[Dataset items]
_ _ _
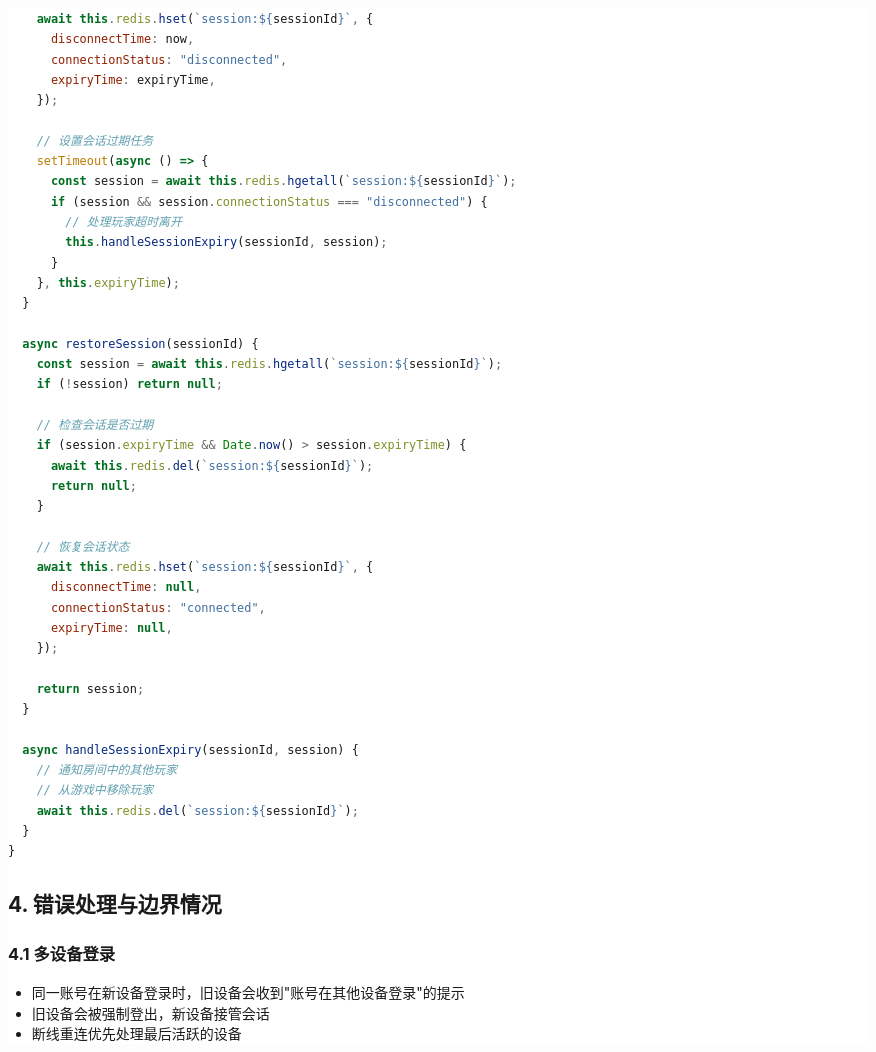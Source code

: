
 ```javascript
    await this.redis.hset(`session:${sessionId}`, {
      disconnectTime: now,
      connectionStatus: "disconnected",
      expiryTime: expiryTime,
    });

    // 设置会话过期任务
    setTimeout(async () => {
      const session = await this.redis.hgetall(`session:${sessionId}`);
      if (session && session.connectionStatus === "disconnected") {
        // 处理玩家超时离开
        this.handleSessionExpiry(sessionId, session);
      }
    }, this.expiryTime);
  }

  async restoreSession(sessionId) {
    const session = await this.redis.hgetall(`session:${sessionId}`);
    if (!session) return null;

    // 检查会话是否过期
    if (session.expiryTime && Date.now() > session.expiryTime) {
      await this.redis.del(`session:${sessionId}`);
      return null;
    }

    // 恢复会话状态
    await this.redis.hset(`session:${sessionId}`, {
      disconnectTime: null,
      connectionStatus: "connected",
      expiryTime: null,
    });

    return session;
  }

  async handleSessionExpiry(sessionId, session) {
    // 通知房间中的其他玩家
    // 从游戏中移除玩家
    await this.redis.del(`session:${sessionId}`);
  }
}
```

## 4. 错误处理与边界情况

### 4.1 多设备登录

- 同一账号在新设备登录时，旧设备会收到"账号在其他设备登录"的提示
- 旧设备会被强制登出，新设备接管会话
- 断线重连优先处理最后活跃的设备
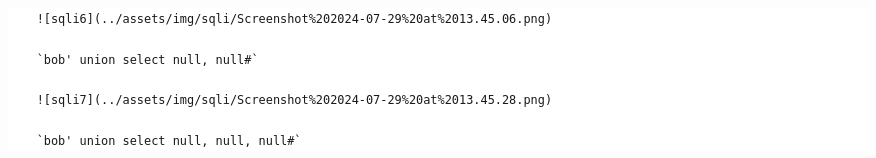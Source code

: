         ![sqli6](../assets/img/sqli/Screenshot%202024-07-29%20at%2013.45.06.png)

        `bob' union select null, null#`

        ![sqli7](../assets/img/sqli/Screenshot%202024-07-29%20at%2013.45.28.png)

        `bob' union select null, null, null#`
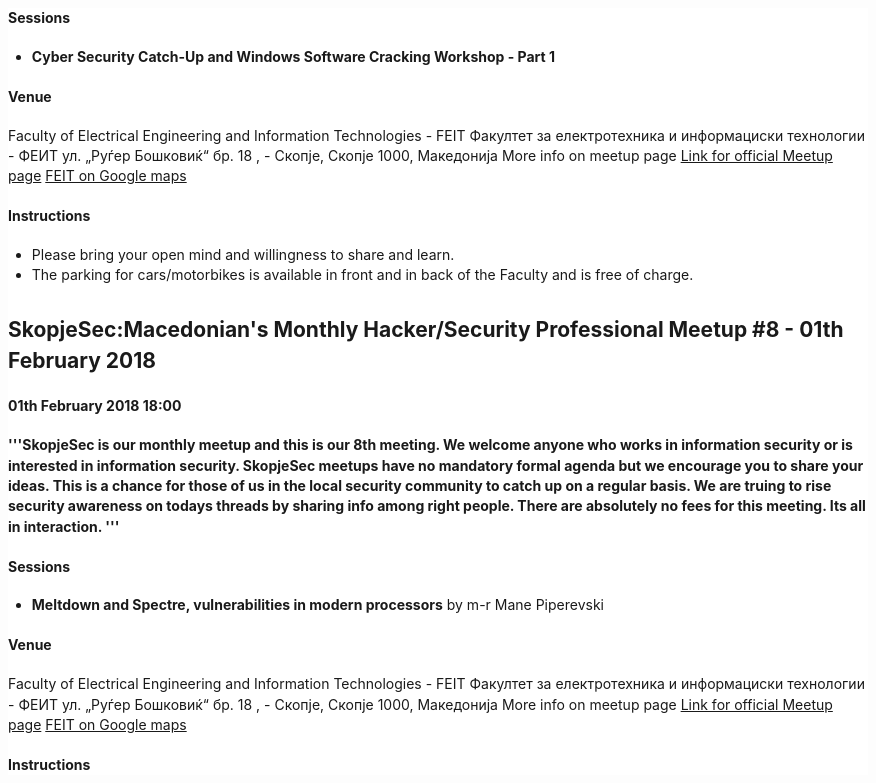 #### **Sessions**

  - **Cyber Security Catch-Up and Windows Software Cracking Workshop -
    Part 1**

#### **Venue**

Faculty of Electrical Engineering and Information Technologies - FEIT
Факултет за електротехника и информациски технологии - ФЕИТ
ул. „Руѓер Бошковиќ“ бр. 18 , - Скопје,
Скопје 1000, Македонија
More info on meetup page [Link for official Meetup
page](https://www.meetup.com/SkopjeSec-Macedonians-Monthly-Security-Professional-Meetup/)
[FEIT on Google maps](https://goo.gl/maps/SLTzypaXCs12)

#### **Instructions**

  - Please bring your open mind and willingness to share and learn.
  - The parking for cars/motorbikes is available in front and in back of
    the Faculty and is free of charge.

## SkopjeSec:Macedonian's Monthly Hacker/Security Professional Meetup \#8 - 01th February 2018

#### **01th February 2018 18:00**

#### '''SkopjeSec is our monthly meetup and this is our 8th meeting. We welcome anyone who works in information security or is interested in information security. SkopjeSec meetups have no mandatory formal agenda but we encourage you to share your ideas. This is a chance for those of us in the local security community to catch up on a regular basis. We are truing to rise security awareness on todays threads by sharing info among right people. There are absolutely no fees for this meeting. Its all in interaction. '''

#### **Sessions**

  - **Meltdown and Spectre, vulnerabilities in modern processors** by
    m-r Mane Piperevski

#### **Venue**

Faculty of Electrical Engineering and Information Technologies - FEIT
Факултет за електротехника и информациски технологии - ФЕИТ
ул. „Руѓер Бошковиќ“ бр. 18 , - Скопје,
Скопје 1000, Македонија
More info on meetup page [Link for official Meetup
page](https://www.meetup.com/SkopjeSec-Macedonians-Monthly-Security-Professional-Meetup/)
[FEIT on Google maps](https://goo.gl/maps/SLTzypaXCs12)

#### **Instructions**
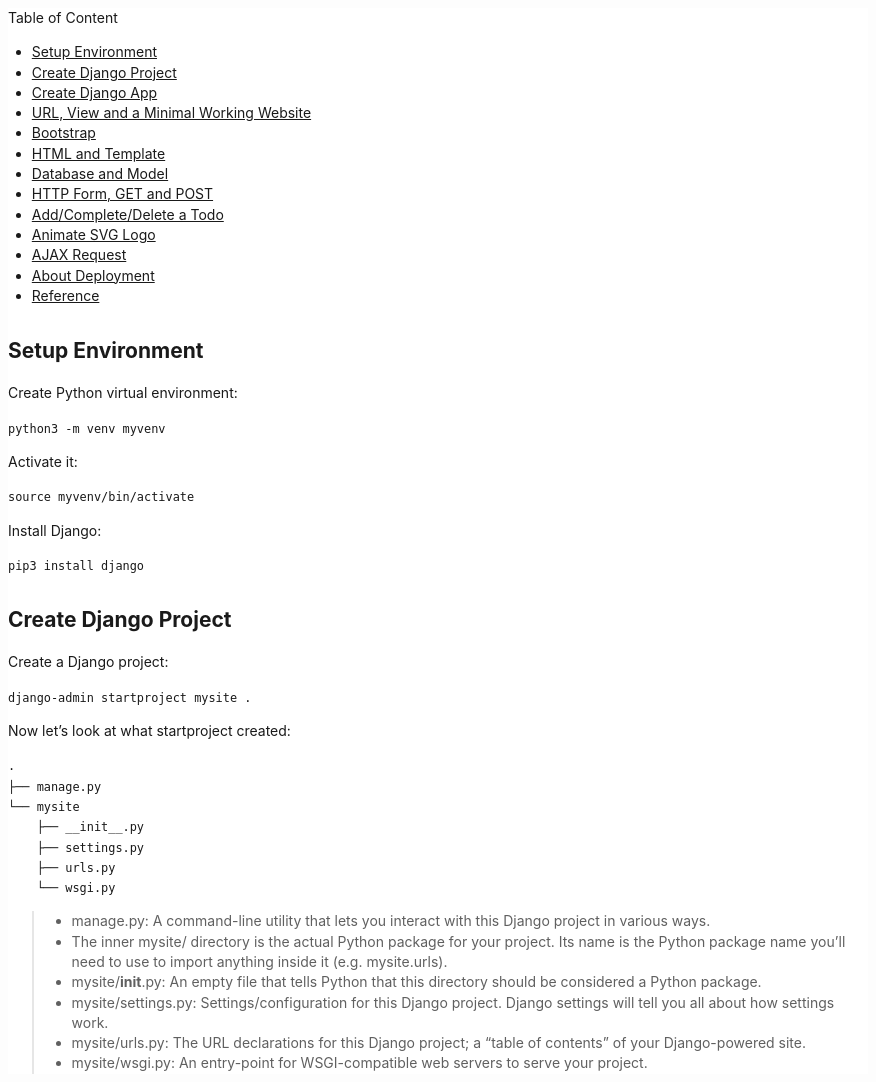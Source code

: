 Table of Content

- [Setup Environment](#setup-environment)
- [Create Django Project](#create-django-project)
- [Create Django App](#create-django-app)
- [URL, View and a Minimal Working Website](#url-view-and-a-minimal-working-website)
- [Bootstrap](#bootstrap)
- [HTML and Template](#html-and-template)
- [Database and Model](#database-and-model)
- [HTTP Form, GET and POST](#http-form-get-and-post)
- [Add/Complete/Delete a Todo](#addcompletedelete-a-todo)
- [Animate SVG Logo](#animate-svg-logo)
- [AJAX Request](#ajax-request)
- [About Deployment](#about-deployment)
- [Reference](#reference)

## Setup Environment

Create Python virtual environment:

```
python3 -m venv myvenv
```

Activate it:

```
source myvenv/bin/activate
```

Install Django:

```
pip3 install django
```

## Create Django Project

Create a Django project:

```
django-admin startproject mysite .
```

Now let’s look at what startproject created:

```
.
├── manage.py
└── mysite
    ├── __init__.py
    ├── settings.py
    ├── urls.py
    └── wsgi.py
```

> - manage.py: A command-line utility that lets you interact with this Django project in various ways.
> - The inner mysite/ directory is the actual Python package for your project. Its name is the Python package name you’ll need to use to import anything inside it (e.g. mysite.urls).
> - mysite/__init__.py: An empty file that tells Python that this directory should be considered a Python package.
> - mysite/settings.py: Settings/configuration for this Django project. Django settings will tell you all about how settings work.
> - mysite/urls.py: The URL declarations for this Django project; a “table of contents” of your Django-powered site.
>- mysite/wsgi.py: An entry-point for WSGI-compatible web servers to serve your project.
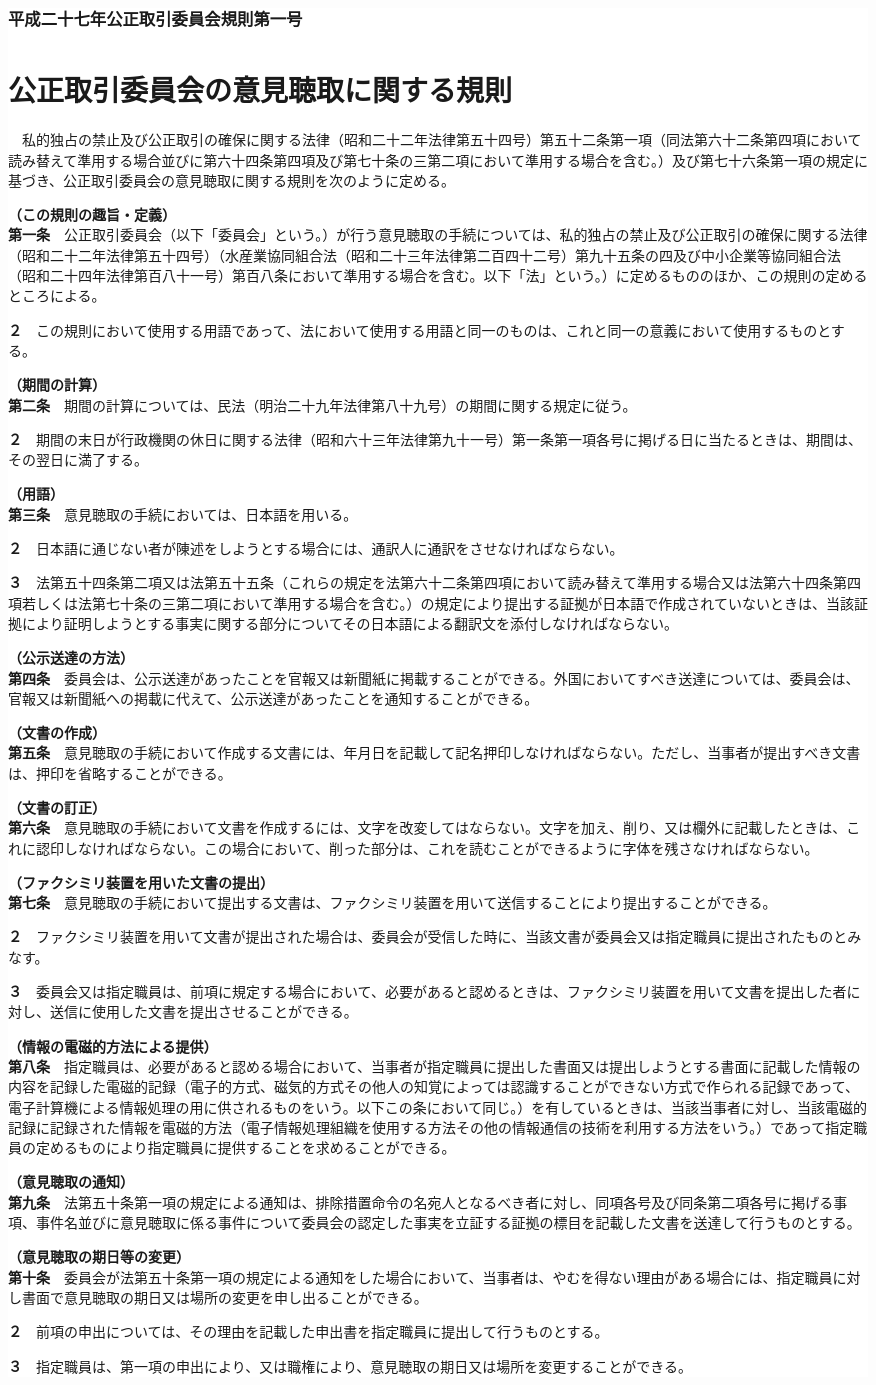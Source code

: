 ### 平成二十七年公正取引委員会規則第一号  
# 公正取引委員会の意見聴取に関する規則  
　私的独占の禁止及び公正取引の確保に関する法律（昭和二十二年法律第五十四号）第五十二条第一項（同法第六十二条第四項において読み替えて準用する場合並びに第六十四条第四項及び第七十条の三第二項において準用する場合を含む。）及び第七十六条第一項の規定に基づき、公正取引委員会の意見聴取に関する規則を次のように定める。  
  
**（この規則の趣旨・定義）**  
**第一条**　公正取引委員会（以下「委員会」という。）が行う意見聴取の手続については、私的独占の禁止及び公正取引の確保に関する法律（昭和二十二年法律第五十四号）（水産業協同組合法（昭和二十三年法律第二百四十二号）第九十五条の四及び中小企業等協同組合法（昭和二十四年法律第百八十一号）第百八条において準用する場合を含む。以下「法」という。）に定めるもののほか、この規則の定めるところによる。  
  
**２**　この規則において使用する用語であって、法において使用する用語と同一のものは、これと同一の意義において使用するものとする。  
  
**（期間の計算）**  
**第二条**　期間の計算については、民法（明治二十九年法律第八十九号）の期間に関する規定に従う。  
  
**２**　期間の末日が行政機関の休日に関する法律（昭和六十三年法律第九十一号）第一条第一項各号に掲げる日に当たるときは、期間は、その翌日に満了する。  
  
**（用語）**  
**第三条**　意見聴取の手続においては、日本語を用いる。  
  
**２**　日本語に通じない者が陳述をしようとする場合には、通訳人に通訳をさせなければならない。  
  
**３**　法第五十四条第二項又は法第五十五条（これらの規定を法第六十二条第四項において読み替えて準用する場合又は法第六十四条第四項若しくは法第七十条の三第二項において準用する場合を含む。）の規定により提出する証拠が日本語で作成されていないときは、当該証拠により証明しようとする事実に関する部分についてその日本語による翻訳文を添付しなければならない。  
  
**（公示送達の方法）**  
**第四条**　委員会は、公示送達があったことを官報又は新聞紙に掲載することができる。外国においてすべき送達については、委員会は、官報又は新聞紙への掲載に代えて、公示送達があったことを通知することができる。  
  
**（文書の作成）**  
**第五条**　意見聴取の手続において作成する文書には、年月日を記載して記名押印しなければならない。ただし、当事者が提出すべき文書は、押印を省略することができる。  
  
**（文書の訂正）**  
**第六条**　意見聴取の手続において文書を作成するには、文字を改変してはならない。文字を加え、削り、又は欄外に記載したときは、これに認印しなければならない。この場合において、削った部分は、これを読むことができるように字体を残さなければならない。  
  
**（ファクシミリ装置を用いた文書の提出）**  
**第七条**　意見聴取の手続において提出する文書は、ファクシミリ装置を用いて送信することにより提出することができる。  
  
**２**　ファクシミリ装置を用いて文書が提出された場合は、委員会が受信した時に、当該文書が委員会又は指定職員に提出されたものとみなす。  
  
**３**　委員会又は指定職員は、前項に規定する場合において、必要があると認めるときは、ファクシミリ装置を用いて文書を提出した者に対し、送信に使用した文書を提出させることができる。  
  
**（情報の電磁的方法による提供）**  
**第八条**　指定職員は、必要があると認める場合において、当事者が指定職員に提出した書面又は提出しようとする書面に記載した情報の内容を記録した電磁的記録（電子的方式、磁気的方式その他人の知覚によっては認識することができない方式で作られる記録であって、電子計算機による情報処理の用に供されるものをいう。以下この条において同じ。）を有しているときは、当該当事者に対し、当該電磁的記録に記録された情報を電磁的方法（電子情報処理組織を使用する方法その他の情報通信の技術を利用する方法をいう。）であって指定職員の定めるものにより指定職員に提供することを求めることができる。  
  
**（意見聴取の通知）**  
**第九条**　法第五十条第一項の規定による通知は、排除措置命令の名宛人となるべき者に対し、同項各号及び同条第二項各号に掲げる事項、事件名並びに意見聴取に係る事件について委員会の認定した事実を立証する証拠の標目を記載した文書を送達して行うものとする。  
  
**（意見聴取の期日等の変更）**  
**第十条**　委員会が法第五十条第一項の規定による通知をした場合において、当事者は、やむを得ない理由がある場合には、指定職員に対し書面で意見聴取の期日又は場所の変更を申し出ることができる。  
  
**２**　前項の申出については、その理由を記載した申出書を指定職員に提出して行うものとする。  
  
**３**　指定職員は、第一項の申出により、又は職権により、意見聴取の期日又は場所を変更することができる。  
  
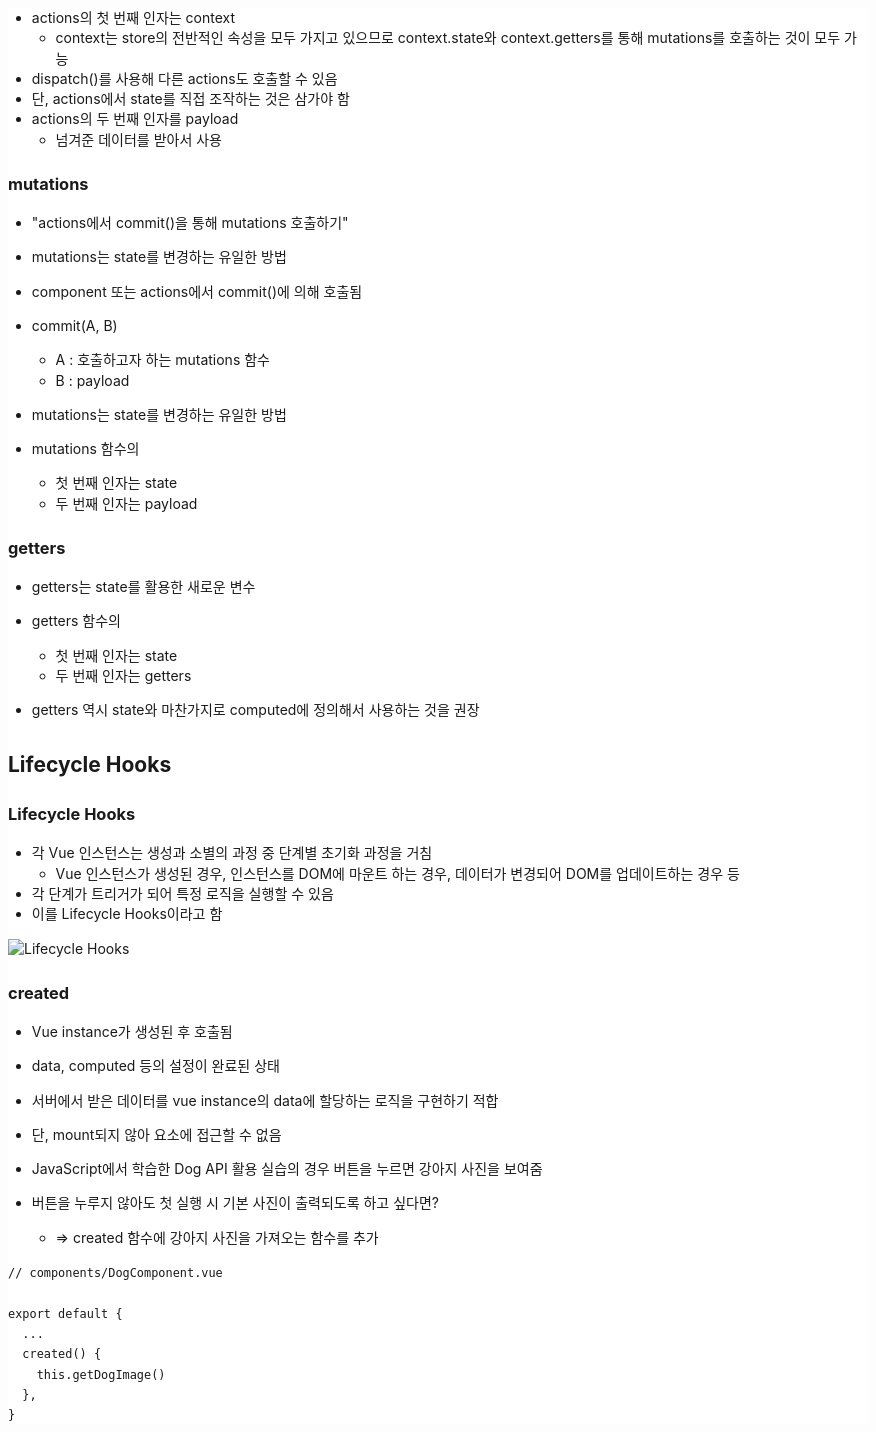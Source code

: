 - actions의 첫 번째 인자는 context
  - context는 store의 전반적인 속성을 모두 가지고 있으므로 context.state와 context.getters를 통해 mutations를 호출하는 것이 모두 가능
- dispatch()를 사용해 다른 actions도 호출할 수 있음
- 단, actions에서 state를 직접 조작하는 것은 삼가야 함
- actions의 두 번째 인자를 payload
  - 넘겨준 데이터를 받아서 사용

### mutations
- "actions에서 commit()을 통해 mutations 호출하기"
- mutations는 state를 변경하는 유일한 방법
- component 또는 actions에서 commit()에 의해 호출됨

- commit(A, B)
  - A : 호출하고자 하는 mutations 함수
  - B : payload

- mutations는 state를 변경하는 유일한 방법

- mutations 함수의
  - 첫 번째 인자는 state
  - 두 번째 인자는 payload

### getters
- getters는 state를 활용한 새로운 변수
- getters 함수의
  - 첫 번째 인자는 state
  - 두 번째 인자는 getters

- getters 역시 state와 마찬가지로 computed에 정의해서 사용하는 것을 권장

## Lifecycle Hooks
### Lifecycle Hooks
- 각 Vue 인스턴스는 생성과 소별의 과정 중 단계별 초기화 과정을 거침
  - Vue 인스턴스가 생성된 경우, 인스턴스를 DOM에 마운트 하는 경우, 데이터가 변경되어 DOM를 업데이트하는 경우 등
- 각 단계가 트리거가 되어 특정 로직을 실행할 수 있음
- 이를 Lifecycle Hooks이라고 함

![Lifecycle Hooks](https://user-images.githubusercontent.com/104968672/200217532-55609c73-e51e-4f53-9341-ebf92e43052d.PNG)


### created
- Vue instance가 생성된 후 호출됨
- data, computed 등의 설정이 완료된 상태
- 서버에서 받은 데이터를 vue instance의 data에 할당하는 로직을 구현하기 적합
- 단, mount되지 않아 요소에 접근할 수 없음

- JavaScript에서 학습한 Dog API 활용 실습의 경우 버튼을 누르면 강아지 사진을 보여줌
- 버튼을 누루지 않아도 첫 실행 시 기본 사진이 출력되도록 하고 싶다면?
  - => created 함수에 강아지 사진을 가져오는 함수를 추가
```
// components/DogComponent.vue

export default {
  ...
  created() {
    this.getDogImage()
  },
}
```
_ _ _
▶ **Prompt**: Among the lines above, repeat exactly those from the line with "- 단, actions에서 state를 직접 조작하는 것은 삼가야 함" to the line with "- commit(A, B)", counting both ends.

▶ **Result of this exercise**:
- 단, actions에서 state를 직접 조작하는 것은 삼가야 함
- actions의 두 번째 인자를 payload
  - 넘겨준 데이터를 받아서 사용

### mutations
- "actions에서 commit()을 통해 mutations 호출하기"
- mutations는 state를 변경하는 유일한 방법
- component 또는 actions에서 commit()에 의해 호출됨

- commit(A, B)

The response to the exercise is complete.